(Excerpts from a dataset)
::::::
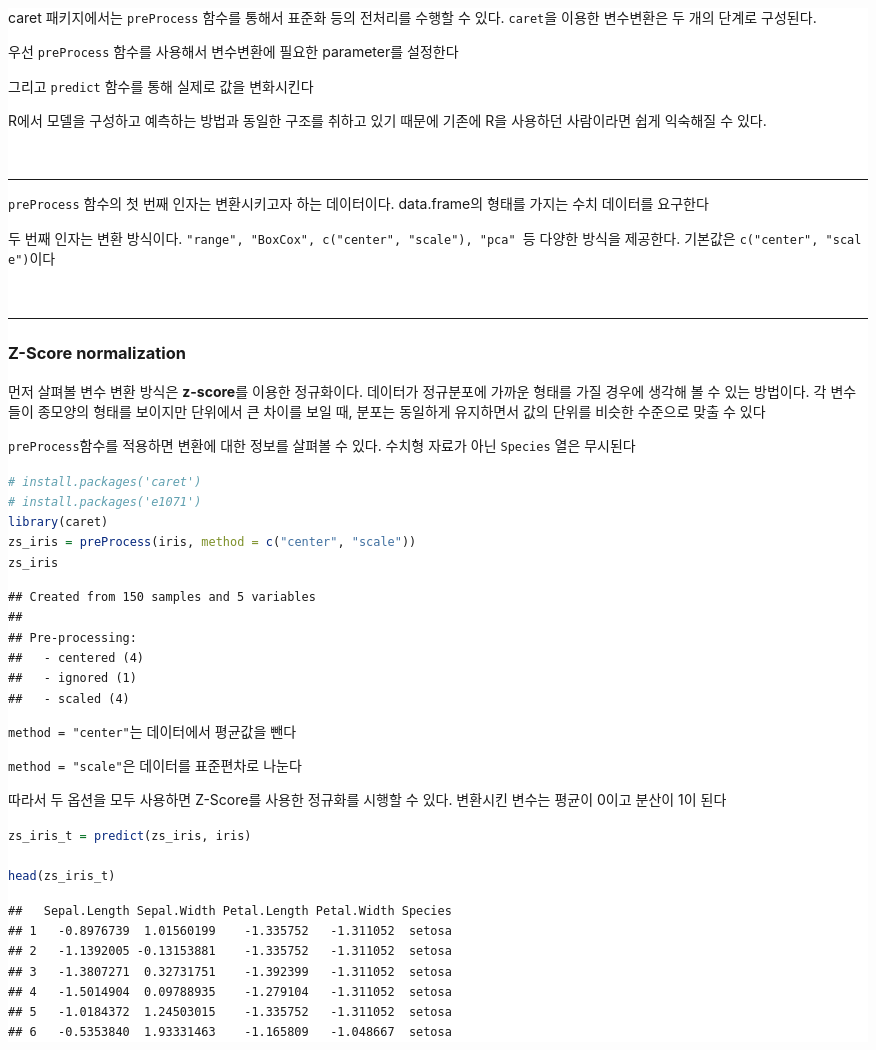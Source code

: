 caret 패키지에서는 `preProcess` 함수를 통해서 표준화 등의 전처리를 수행할 수 있다. `caret`을 이용한 변수변환은 두 개의 단계로 구성된다.

우선 `preProcess` 함수를 사용해서 변수변환에 필요한 parameter를 설정한다

그리고 `predict` 함수를 통해 실제로 값을 변화시킨다

R에서 모델을 구성하고 예측하는 방법과 동일한 구조를 취하고 있기 때문에 기존에 R을 사용하던 사람이라면 쉽게 익숙해질 수 있다. 

<br />

---

`preProcess` 함수의 첫 번째 인자는 변환시키고자 하는 데이터이다. data.frame의 형태를 가지는 수치 데이터를 요구한다

두 번째 인자는 변환 방식이다. `"range", "BoxCox", c("center", "scale"), "pca" `등 다양한 방식을 제공한다. 기본값은 `c("center", "scale")`이다

<br />

---

### Z-Score normalization

먼저 살펴볼 변수 변환 방식은 **z-score**를 이용한 정규화이다. 데이터가 정규분포에 가까운 형태를 가질 경우에 생각해 볼 수 있는 방법이다. 각 변수들이 종모양의 형태를 보이지만 단위에서 큰 차이를 보일 때, 분포는 동일하게 유지하면서 값의 단위를 비슷한 수준으로 맞출 수 있다

`preProcess`함수를 적용하면 변환에 대한 정보를 살펴볼 수 있다. 수치형 자료가 아닌 `Species` 열은 무시된다



```r
# install.packages('caret')
# install.packages('e1071')
library(caret)
zs_iris = preProcess(iris, method = c("center", "scale"))
zs_iris
```

```
## Created from 150 samples and 5 variables
## 
## Pre-processing:
##   - centered (4)
##   - ignored (1)
##   - scaled (4)
```

`method = "center"`는 데이터에서 평균값을 뺀다

`method = "scale"`은 데이터를 표준편차로 나눈다

따라서 두 옵션을 모두 사용하면 Z-Score를 사용한 정규화를 시행할 수 있다. 변환시킨 변수는 평균이 0이고 분산이 1이 된다


```r
zs_iris_t = predict(zs_iris, iris)

head(zs_iris_t)
```

```
##   Sepal.Length Sepal.Width Petal.Length Petal.Width Species
## 1   -0.8976739  1.01560199    -1.335752   -1.311052  setosa
## 2   -1.1392005 -0.13153881    -1.335752   -1.311052  setosa
## 3   -1.3807271  0.32731751    -1.392399   -1.311052  setosa
## 4   -1.5014904  0.09788935    -1.279104   -1.311052  setosa
## 5   -1.0184372  1.24503015    -1.335752   -1.311052  setosa
## 6   -0.5353840  1.93331463    -1.165809   -1.048667  setosa
```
::::::
**DESCRIPTION OF THE TASK:** Every entry above needs to be copied exactly, and no pictures go with it.

**TASK OUTPUT:**
Source code

: caret 패키지에서는 `preProcess` 함수를 통해서 표준화 등의 전처리를 수행할 수 있다. `caret`을 이용한 변수변환은 두 개의 단계로 구성된다.

우선 `preProcess` 함수를 사용해서 변수변환에 필요한 parameter를 설정한다

그리고 `predict` 함수를 통해 실제로 값을 변화시킨다

R에서 모델을 구성하고 예측하는 방법과 동일한 구조를 취하고 있기 때문에 기존에 R을 사용하던 사람이라면 쉽게 익숙해질 수 있다. 

<br />

---

`preProcess` 함수의 첫 번째 인자는 변환시키고자 하는 데이터이다. data.frame의 형태를 가지는 수치 데이터를 요구한다

두 번째 인자는 변환 방식이다. `"range", "BoxCox", c("center", "scale"), "pca" `등 다양한 방식을 제공한다. 기본값은 `c("center", "scale")`이다

<br />

---

### Z-Score normalization

먼저 살펴볼 변수 변환 방식은 **z-score**를 이용한 정규화이다. 데이터가 정규분포에 가까운 형태를 가질 경우에 생각해 볼 수 있는 방법이다. 각 변수들이 종모양의 형태를 보이지만 단위에서 큰 차이를 보일 때, 분포는 동일하게 유지하면서 값의 단위를 비슷한 수준으로 맞출 수 있다

`preProcess`함수를 적용하면 변환에 대한 정보를 살펴볼 수 있다. 수치형 자료가 아닌 `Species` 열은 무시된다



```r
# install.packages('caret')
# install.packages('e1071')
library(caret)
zs_iris = preProcess(iris, method = c("center", "scale"))
zs_iris
```

```
## Created from 150 samples and 5 variables
## 
## Pre-processing:
##   - centered (4)
##   - ignored (1)
##   - scaled (4)
```

`method = "center"`는 데이터에서 평균값을 뺀다

`method = "scale"`은 데이터를 표준편차로 나눈다

따라서 두 옵션을 모두 사용하면 Z-Score를 사용한 정규화를 시행할 수 있다. 변환시킨 변수는 평균이 0이고 분산이 1이 된다


```r
zs_iris_t = predict(zs_iris, iris)

head(zs_iris_t)
```

```
##   Sepal.Length Sepal.Width Petal.Length Petal.Width Species
## 1   -0.8976739  1.01560199    -1.335752   -1.311052  setosa
## 2   -1.1392005 -0.13153881    -1.335752   -1.311052  setosa
## 3   -1.3807271  0.32731751    -1.392399   -1.311052  setosa
## 4   -1.5014904  0.09788935    -1.279104   -1.311052  setosa
## 5   -1.0184372  1.24503015    -1.335752   -1.311052  setosa
## 6   -0.5353840  1.93331463    -1.165809   -1.048667  setosa
```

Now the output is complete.